## ASSIGNMENT
Return each entry exactly, with none missing.

(Beginning of EXTRACTED RECORDS)

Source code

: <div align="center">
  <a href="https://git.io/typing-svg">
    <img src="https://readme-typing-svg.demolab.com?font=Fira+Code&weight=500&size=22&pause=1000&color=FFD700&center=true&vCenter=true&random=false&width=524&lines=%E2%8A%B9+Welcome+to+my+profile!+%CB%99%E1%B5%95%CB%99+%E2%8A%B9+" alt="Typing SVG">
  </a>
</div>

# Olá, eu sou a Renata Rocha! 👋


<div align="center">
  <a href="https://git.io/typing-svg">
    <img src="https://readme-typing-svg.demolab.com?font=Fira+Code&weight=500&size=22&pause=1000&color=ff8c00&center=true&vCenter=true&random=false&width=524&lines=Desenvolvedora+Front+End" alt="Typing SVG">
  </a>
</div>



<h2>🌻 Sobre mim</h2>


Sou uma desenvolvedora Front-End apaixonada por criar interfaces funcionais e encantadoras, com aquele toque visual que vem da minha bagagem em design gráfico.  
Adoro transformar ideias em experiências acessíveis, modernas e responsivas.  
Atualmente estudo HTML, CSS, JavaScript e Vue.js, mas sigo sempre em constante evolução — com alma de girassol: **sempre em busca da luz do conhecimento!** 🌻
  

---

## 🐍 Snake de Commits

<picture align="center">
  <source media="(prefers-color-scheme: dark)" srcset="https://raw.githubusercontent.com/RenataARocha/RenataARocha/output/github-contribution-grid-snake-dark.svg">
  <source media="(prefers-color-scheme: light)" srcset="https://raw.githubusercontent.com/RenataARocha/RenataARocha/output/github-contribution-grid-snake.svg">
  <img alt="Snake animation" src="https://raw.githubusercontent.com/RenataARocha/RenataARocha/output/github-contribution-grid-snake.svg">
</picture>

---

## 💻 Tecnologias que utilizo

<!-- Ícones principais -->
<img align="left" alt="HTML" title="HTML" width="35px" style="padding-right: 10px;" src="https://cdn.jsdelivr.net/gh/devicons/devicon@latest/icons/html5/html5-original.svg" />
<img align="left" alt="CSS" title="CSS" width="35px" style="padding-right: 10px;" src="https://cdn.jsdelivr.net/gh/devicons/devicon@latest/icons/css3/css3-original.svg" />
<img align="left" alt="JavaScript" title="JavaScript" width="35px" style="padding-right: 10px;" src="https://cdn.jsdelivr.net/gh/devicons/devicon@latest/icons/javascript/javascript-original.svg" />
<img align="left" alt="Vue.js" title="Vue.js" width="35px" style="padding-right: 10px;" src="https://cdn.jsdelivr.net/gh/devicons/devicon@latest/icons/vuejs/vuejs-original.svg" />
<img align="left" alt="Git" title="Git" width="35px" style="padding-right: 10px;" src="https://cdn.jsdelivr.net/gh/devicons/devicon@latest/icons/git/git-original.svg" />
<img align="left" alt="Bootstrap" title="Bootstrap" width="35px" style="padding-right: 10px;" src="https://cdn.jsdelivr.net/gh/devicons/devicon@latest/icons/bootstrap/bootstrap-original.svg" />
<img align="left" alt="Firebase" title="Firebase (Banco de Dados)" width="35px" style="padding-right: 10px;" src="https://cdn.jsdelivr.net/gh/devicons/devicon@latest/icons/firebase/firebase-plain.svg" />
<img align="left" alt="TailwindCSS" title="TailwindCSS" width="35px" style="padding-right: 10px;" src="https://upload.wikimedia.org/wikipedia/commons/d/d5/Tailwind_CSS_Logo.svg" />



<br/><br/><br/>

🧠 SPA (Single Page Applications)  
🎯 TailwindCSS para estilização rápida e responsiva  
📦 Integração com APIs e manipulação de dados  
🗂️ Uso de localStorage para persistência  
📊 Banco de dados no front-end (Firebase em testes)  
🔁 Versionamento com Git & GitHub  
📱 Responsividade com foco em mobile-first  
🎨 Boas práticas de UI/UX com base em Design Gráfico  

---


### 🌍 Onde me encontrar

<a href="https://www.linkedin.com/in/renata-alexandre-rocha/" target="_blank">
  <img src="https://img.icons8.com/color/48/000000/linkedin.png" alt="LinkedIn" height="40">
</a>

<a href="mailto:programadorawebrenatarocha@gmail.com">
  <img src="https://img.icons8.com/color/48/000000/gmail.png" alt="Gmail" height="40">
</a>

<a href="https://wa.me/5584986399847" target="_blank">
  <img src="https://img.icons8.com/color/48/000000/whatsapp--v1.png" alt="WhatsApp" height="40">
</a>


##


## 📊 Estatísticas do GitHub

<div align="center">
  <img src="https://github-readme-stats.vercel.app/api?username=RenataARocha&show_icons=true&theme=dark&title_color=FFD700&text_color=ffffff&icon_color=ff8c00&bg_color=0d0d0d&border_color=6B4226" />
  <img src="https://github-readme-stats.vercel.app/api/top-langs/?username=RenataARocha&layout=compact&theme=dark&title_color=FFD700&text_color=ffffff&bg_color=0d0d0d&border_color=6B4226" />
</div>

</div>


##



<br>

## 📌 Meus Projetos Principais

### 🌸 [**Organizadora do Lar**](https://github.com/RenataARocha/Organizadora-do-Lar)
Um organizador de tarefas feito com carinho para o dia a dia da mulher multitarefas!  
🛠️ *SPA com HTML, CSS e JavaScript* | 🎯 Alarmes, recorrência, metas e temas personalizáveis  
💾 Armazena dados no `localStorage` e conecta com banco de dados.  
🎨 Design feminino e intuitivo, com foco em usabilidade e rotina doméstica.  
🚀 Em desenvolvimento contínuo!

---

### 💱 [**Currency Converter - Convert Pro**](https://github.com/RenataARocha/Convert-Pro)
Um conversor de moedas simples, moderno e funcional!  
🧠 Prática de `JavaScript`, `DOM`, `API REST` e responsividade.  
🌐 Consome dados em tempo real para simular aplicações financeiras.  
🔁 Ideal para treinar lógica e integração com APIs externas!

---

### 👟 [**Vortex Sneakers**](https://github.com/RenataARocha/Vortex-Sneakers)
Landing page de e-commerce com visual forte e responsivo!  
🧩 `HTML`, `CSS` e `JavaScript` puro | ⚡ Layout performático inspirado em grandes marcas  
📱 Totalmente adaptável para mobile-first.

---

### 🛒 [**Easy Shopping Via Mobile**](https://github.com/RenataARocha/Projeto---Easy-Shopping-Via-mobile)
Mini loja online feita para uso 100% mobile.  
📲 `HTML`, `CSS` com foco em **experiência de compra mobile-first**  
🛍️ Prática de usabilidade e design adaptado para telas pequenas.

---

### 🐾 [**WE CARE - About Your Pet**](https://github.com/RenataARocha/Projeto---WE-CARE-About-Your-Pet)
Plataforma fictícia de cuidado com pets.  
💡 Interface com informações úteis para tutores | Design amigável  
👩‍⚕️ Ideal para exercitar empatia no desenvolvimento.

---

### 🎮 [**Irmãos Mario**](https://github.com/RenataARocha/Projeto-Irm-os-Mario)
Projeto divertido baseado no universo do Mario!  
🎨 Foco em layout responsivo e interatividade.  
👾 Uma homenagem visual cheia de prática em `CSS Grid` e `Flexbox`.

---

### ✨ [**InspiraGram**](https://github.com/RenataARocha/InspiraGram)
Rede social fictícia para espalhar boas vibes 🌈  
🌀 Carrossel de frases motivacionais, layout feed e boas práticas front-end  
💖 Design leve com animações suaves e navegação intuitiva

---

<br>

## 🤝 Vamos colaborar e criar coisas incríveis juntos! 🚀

(End of EXTRACTED RECORDS)

## ANSWER TO THIS PROBLEM
Source code

: <div align="center">
  <a href="https://git.io/typing-svg">
    <img src="https://readme-typing-svg.demolab.com?font=Fira+Code&weight=500&size=22&pause=1000&color=FFD700&center=true&vCenter=true&random=false&width=524&lines=%E2%8A%B9+Welcome+to+my+profile!+%CB%99%E1%B5%95%CB%99+%E2%8A%B9+" alt="Typing SVG">
  </a>
</div>

# Olá, eu sou a Renata Rocha! 👋


<div align="center">
  <a href="https://git.io/typing-svg">
    <img src="https://readme-typing-svg.demolab.com?font=Fira+Code&weight=500&size=22&pause=1000&color=ff8c00&center=true&vCenter=true&random=false&width=524&lines=Desenvolvedora+Front+End" alt="Typing SVG">
  </a>
</div>



<h2>🌻 Sobre mim</h2>


Sou uma desenvolvedora Front-End apaixonada por criar interfaces funcionais e encantadoras, com aquele toque visual que vem da minha bagagem em design gráfico.  
Adoro transformar ideias em experiências acessíveis, modernas e responsivas.  
Atualmente estudo HTML, CSS, JavaScript e Vue.js, mas sigo sempre em constante evolução — com alma de girassol: **sempre em busca da luz do conhecimento!** 🌻
  

---

## 🐍 Snake de Commits

<picture align="center">
  <source media="(prefers-color-scheme: dark)" srcset="https://raw.githubusercontent.com/RenataARocha/RenataARocha/output/github-contribution-grid-snake-dark.svg">
  <source media="(prefers-color-scheme: light)" srcset="https://raw.githubusercontent.com/RenataARocha/RenataARocha/output/github-contribution-grid-snake.svg">
  <img alt="Snake animation" src="https://raw.githubusercontent.com/RenataARocha/RenataARocha/output/github-contribution-grid-snake.svg">
</picture>

---

## 💻 Tecnologias que utilizo

<!-- Ícones principais -->
<img align="left" alt="HTML" title="HTML" width="35px" style="padding-right: 10px;" src="https://cdn.jsdelivr.net/gh/devicons/devicon@latest/icons/html5/html5-original.svg" />
<img align="left" alt="CSS" title="CSS" width="35px" style="padding-right: 10px;" src="https://cdn.jsdelivr.net/gh/devicons/devicon@latest/icons/css3/css3-original.svg" />
<img align="left" alt="JavaScript" title="JavaScript" width="35px" style="padding-right: 10px;" src="https://cdn.jsdelivr.net/gh/devicons/devicon@latest/icons/javascript/javascript-original.svg" />
<img align="left" alt="Vue.js" title="Vue.js" width="35px" style="padding-right: 10px;" src="https://cdn.jsdelivr.net/gh/devicons/devicon@latest/icons/vuejs/vuejs-original.svg" />
<img align="left" alt="Git" title="Git" width="35px" style="padding-right: 10px;" src="https://cdn.jsdelivr.net/gh/devicons/devicon@latest/icons/git/git-original.svg" />
<img align="left" alt="Bootstrap" title="Bootstrap" width="35px" style="padding-right: 10px;" src="https://cdn.jsdelivr.net/gh/devicons/devicon@latest/icons/bootstrap/bootstrap-original.svg" />
<img align="left" alt="Firebase" title="Firebase (Banco de Dados)" width="35px" style="padding-right: 10px;" src="https://cdn.jsdelivr.net/gh/devicons/devicon@latest/icons/firebase/firebase-plain.svg" />
<img align="left" alt="TailwindCSS" title="TailwindCSS" width="35px" style="padding-right: 10px;" src="https://upload.wikimedia.org/wikipedia/commons/d/d5/Tailwind_CSS_Logo.svg" />



<br/><br/><br/>

🧠 SPA (Single Page Applications)  
🎯 TailwindCSS para estilização rápida e responsiva  
📦 Integração com APIs e manipulação de dados  
🗂️ Uso de localStorage para persistência  
📊 Banco de dados no front-end (Firebase em testes)  
🔁 Versionamento com Git & GitHub  
📱 Responsividade com foco em mobile-first  
🎨 Boas práticas de UI/UX com base em Design Gráfico  

---


### 🌍 Onde me encontrar

<a href="https://www.linkedin.com/in/renata-alexandre-rocha/" target="_blank">
  <img src="https://img.icons8.com/color/48/000000/linkedin.png" alt="LinkedIn" height="40">
</a>

<a href="mailto:programadorawebrenatarocha@gmail.com">
  <img src="https://img.icons8.com/color/48/000000/gmail.png" alt="Gmail" height="40">
</a>

<a href="https://wa.me/5584986399847" target="_blank">
  <img src="https://img.icons8.com/color/48/000000/whatsapp--v1.png" alt="WhatsApp" height="40">
</a>


##


## 📊 Estatísticas do GitHub

<div align="center">
  <img src="https://github-readme-stats.vercel.app/api?username=RenataARocha&show_icons=true&theme=dark&title_color=FFD700&text_color=ffffff&icon_color=ff8c00&bg_color=0d0d0d&border_color=6B4226" />
  <img src="https://github-readme-stats.vercel.app/api/top-langs/?username=RenataARocha&layout=compact&theme=dark&title_color=FFD700&text_color=ffffff&bg_color=0d0d0d&border_color=6B4226" />
</div>

</div>


##



<br>

## 📌 Meus Projetos Principais

### 🌸 [**Organizadora do Lar**](https://github.com/RenataARocha/Organizadora-do-Lar)
Um organizador de tarefas feito com carinho para o dia a dia da mulher multitarefas!  
🛠️ *SPA com HTML, CSS e JavaScript* | 🎯 Alarmes, recorrência, metas e temas personalizáveis  
💾 Armazena dados no `localStorage` e conecta com banco de dados.  
🎨 Design feminino e intuitivo, com foco em usabilidade e rotina doméstica.  
🚀 Em desenvolvimento contínuo!

---

### 💱 [**Currency Converter - Convert Pro**](https://github.com/RenataARocha/Convert-Pro)
Um conversor de moedas simples, moderno e funcional!  
🧠 Prática de `JavaScript`, `DOM`, `API REST` e responsividade.  
🌐 Consome dados em tempo real para simular aplicações financeiras.  
🔁 Ideal para treinar lógica e integração com APIs externas!

---

### 👟 [**Vortex Sneakers**](https://github.com/RenataARocha/Vortex-Sneakers)
Landing page de e-commerce com visual forte e responsivo!  
🧩 `HTML`, `CSS` e `JavaScript` puro | ⚡ Layout performático inspirado em grandes marcas  
📱 Totalmente adaptável para mobile-first.

---

### 🛒 [**Easy Shopping Via Mobile**](https://github.com/RenataARocha/Projeto---Easy-Shopping-Via-mobile)
Mini loja online feita para uso 100% mobile.  
📲 `HTML`, `CSS` com foco em **experiência de compra mobile-first**  
🛍️ Prática de usabilidade e design adaptado para telas pequenas.

---

### 🐾 [**WE CARE - About Your Pet**](https://github.com/RenataARocha/Projeto---WE-CARE-About-Your-Pet)
Plataforma fictícia de cuidado com pets.  
💡 Interface com informações úteis para tutores | Design amigável  
👩‍⚕️ Ideal para exercitar empatia no desenvolvimento.

---

### 🎮 [**Irmãos Mario**](https://github.com/RenataARocha/Projeto-Irm-os-Mario)
Projeto divertido baseado no universo do Mario!  
🎨 Foco em layout responsivo e interatividade.  
👾 Uma homenagem visual cheia de prática em `CSS Grid` e `Flexbox`.

---

### ✨ [**InspiraGram**](https://github.com/RenataARocha/InspiraGram)
Rede social fictícia para espalhar boas vibes 🌈  
🌀 Carrossel de frases motivacionais, layout feed e boas práticas front-end  
💖 Design leve com animações suaves e navegação intuitiva

---

<br>

## 🤝 Vamos colaborar e criar coisas incríveis juntos! 🚀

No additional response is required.